Task to carry out => Write out all of the entries exactly as given.

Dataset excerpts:
++++

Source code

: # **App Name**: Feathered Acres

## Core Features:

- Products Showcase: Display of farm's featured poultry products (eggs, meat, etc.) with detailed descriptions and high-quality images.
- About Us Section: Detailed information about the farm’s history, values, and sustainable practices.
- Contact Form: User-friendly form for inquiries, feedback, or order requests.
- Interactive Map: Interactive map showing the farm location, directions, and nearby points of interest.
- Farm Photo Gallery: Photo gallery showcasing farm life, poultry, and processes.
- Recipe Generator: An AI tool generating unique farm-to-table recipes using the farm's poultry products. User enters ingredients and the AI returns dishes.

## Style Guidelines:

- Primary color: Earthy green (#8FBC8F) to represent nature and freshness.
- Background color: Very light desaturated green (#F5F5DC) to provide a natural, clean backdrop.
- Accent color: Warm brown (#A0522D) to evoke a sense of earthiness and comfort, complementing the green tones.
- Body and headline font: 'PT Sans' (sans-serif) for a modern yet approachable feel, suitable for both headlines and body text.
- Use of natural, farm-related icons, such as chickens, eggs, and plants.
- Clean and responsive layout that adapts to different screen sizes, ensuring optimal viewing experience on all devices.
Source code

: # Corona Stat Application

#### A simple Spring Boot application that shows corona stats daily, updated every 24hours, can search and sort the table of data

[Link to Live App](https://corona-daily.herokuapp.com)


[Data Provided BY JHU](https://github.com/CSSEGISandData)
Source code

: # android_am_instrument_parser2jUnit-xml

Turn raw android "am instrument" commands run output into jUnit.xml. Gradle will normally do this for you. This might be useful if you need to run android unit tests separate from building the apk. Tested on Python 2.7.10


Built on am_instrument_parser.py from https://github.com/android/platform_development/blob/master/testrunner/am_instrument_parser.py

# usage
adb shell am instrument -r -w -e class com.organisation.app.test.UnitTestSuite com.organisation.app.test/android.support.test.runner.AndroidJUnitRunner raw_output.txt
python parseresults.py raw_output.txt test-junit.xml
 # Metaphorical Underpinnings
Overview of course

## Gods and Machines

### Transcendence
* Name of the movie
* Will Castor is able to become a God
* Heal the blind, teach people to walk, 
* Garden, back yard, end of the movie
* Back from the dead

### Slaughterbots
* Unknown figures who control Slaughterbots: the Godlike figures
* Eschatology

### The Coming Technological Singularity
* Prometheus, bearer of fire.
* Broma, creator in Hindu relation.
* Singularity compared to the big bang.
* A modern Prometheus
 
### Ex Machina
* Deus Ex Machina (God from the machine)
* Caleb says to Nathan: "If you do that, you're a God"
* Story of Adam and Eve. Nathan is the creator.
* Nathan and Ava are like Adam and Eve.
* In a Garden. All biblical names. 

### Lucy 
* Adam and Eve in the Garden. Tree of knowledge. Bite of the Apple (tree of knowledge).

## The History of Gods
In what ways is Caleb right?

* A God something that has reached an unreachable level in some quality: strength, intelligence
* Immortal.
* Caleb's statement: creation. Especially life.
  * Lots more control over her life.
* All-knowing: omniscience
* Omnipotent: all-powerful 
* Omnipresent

++++

Solution to the problem =>
Source code

: # **App Name**: Feathered Acres

## Core Features:

- Products Showcase: Display of farm's featured poultry products (eggs, meat, etc.) with detailed descriptions and high-quality images.
- About Us Section: Detailed information about the farm’s history, values, and sustainable practices.
- Contact Form: User-friendly form for inquiries, feedback, or order requests.
- Interactive Map: Interactive map showing the farm location, directions, and nearby points of interest.
- Farm Photo Gallery: Photo gallery showcasing farm life, poultry, and processes.
- Recipe Generator: An AI tool generating unique farm-to-table recipes using the farm's poultry products. User enters ingredients and the AI returns dishes.

## Style Guidelines:

- Primary color: Earthy green (#8FBC8F) to represent nature and freshness.
- Background color: Very light desaturated green (#F5F5DC) to provide a natural, clean backdrop.
- Accent color: Warm brown (#A0522D) to evoke a sense of earthiness and comfort, complementing the green tones.
- Body and headline font: 'PT Sans' (sans-serif) for a modern yet approachable feel, suitable for both headlines and body text.
- Use of natural, farm-related icons, such as chickens, eggs, and plants.
- Clean and responsive layout that adapts to different screen sizes, ensuring optimal viewing experience on all devices.
Source code

: # Corona Stat Application

#### A simple Spring Boot application that shows corona stats daily, updated every 24hours, can search and sort the table of data

[Link to Live App](https://corona-daily.herokuapp.com)


[Data Provided BY JHU](https://github.com/CSSEGISandData)
Source code

: # android_am_instrument_parser2jUnit-xml

Turn raw android "am instrument" commands run output into jUnit.xml. Gradle will normally do this for you. This might be useful if you need to run android unit tests separate from building the apk. Tested on Python 2.7.10


Built on am_instrument_parser.py from https://github.com/android/platform_development/blob/master/testrunner/am_instrument_parser.py

# usage
adb shell am instrument -r -w -e class com.organisation.app.test.UnitTestSuite com.organisation.app.test/android.support.test.runner.AndroidJUnitRunner raw_output.txt
python parseresults.py raw_output.txt test-junit.xml
 # Metaphorical Underpinnings
Overview of course

## Gods and Machines

### Transcendence
* Name of the movie
* Will Castor is able to become a God
* Heal the blind, teach people to walk, 
* Garden, back yard, end of the movie
* Back from the dead

### Slaughterbots
* Unknown figures who control Slaughterbots: the Godlike figures
* Eschatology

### The Coming Technological Singularity
* Prometheus, bearer of fire.
* Broma, creator in Hindu relation.
* Singularity compared to the big bang.
* A modern Prometheus
 
### Ex Machina
* Deus Ex Machina (God from the machine)
* Caleb says to Nathan: "If you do that, you're a God"
* Story of Adam and Eve. Nathan is the creator.
* Nathan and Ava are like Adam and Eve.
* In a Garden. All biblical names. 

### Lucy 
* Adam and Eve in the Garden. Tree of knowledge. Bite of the Apple (tree of knowledge).

## The History of Gods
In what ways is Caleb right?

* A God something that has reached an unreachable level in some quality: strength, intelligence
* Immortal.
* Caleb's statement: creation. Especially life.
  * Lots more control over her life.
* All-knowing: omniscience
* Omnipotent: all-powerful 
* Omnipresent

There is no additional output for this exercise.